Resources / Should I Use a GP/LP or LLC Structure for My Real Estate Syndication?

The general rule of thumb is that if this is just your side hustle, or if you have a team of full time people, maybe less than five or ten employees, you’re generally probably going to look at an LLC structure. If your operations are much more sophisticated, you’ve got a whole staff of people who are helping you full time, then you might look at a GP/LP type structure.

Now, why is this? The LLC structure tends to give a lot more flexibility, whereas the GP/LP structure tends to give a lot less flexibility. Let’s say, for example, you and your business partner are flying off to Arizona, and something happens.

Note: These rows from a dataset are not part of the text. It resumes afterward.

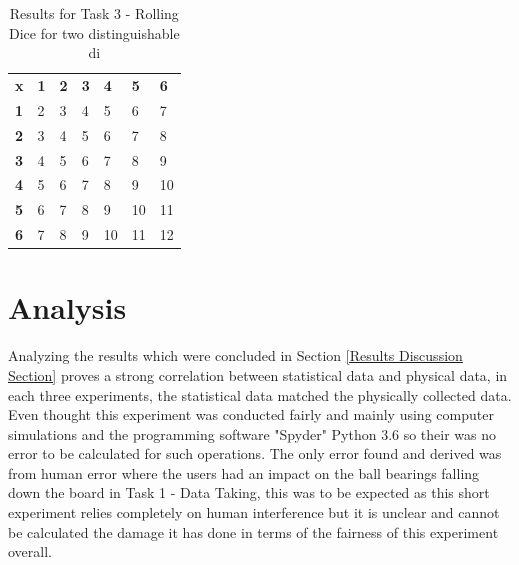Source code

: \documentclass[11pt]{article}
\begin{document}
\begin{table}[H]
\centering
\caption{Results for Task 3 - Rolling Dice for two distinguishable di}
\label{Dice Rolling table no. 2}
\begin{tabular}{lllllll}
\textbf{x} & \textbf{1} & \textbf{2} & \textbf{3} & \textbf{4} & \textbf{5} & \textbf{6} \\
\textbf{1} & 2          & 3          & 4          & 5          & 6          & 7          \\
\textbf{2} & 3          & 4          & 5          & 6          & 7          & 8          \\
\textbf{3} & 4          & 5          & 6          & 7          & 8          & 9          \\
\textbf{4} & 5          & 6          & 7          & 8          & 9          & 10         \\
\textbf{5} & 6          & 7          & 8          & 9          & 10         & 11         \\
\textbf{6} & 7          & 8          & 9          & 10         & 11         & 12        
\end{tabular}
\end{table}




\section{Analysis}
\label{Analysis Section}

Analyzing the results which were concluded in Section \ref{Results Discussion Section} proves a strong correlation between statistical data and physical data, in each three experiments, the statistical data matched the physically collected data. Even thought this experiment was conducted fairly and mainly using computer simulations and the programming software "Spyder" Python 3.6 so their was no error to be calculated for such operations. The only error found and derived was from human error where the users had an impact on the ball bearings falling down the board in Task 1 - Data Taking, this was to be expected as this short experiment relies completely on human interference but it is unclear and cannot be calculated the damage it has done in terms of the fairness of this experiment overall. 
\end{document}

If one or both of you are no longer able to act as active sponsors on the day-to-day of the project and ensure the success of the project, then there’s going to be an issue: who’s going to take over to ensure the success of the project?

The LLC structure doesn’t give your investors a lot of control, but it does grant them a little bit, so that they have the flexibility of choosing a new manager if the manager is no longer around or if the manager is unable to perform.

In contrast, with the GP/LP structure, if two people go on a plane and the plane crashes, presumably there are more principles and a whole staff of people who can still manage the day-to-day of the project, even without those two particular individuals. Investors are a lot more passive in a GP/LP structure, and they do not have that same type of flexibility to come up with some sort of contingency plan in case things go awry.